- What to work on
Your copy should match the entries below exactly, apart from the images.

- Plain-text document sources
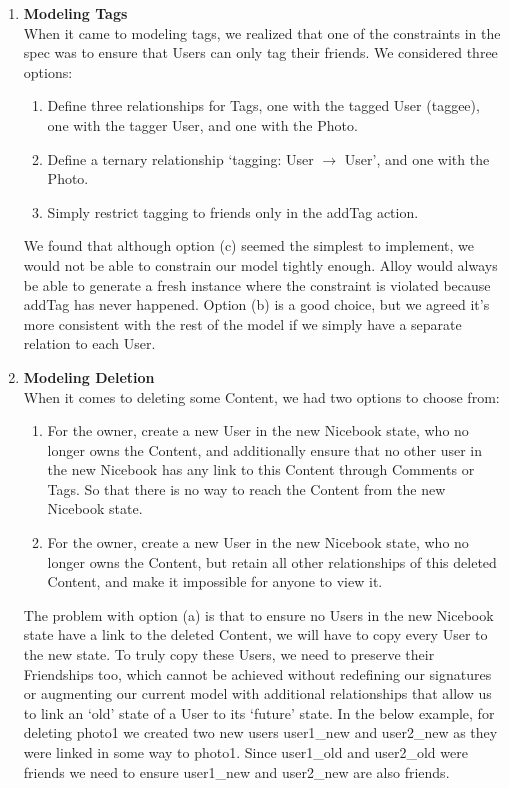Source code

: \documentclass[titlepage]{article}
\begin{document}
\begin{enumerate}
	\item \textbf{Modeling Tags}\\
	      When it came to modeling tags, we realized that one of the constraints in the spec was to ensure that Users can only tag their friends. We considered three options:
	      \begin{enumerate}
		      \item Define three relationships for Tags, one with the tagged User (taggee), one with the tagger User, and one with the Photo.
		      \item Define a ternary relationship ‘tagging: User $\rightarrow$ User’, and one with the Photo.
		      \item Simply restrict tagging to friends only in the addTag action.
	      \end{enumerate}
	      We found that although option (c) seemed the simplest to implement, we would not be able to constrain our model tightly enough. Alloy would always be able to generate a fresh instance where the constraint is violated because addTag has never happened. Option (b) is a good choice, but we agreed it’s more consistent with the rest of the model if we simply have a separate relation to each User.
	\item \textbf{Modeling Deletion}\\
	      When it comes to deleting some Content, we had two options to choose from:
	      \begin{enumerate}
		      \item For the owner, create a new User in the new Nicebook state, who no longer owns the Content, and additionally ensure that no other user in the new Nicebook has any link to this Content through Comments or Tags. So that there is no way to reach the Content from the new Nicebook state.
		      \item For the owner, create a new User in the new Nicebook state, who no longer owns the Content, but retain all other relationships of this deleted Content, and make it impossible for anyone to view it.
	      \end{enumerate}
	      The problem with option (a) is that to ensure no Users in the new Nicebook state have a link to the deleted Content, we will have to copy every User to the new state. To truly copy these Users, we need to preserve their Friendships too, which cannot be achieved without redefining our signatures or augmenting our current model with additional relationships that allow us to link an ‘old’ state of a User to its ‘future’ state. In the below example, for deleting photo1 we created two new users user1\_new and user2\_new as they were linked in some way to photo1. Since user1\_old and user2\_old were friends we need to ensure user1\_new and user2\_new are also friends.


\end{enumerate}
\end{document}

- Finished task
Source code

: \documentclass[titlepage]{article}
\begin{document}
\begin{enumerate}
	\item \textbf{Modeling Tags}\\
	      When it came to modeling tags, we realized that one of the constraints in the spec was to ensure that Users can only tag their friends. We considered three options:
	      \begin{enumerate}
		      \item Define three relationships for Tags, one with the tagged User (taggee), one with the tagger User, and one with the Photo.
		      \item Define a ternary relationship ‘tagging: User $\rightarrow$ User’, and one with the Photo.
		      \item Simply restrict tagging to friends only in the addTag action.
	      \end{enumerate}
	      We found that although option (c) seemed the simplest to implement, we would not be able to constrain our model tightly enough. Alloy would always be able to generate a fresh instance where the constraint is violated because addTag has never happened. Option (b) is a good choice, but we agreed it’s more consistent with the rest of the model if we simply have a separate relation to each User.
	\item \textbf{Modeling Deletion}\\
	      When it comes to deleting some Content, we had two options to choose from:
	      \begin{enumerate}
		      \item For the owner, create a new User in the new Nicebook state, who no longer owns the Content, and additionally ensure that no other user in the new Nicebook has any link to this Content through Comments or Tags. So that there is no way to reach the Content from the new Nicebook state.
		      \item For the owner, create a new User in the new Nicebook state, who no longer owns the Content, but retain all other relationships of this deleted Content, and make it impossible for anyone to view it.
	      \end{enumerate}
	      The problem with option (a) is that to ensure no Users in the new Nicebook state have a link to the deleted Content, we will have to copy every User to the new state. To truly copy these Users, we need to preserve their Friendships too, which cannot be achieved without redefining our signatures or augmenting our current model with additional relationships that allow us to link an ‘old’ state of a User to its ‘future’ state. In the below example, for deleting photo1 we created two new users user1\_new and user2\_new as they were linked in some way to photo1. Since user1\_old and user2\_old were friends we need to ensure user1\_new and user2\_new are also friends.


\end{enumerate}
\end{document}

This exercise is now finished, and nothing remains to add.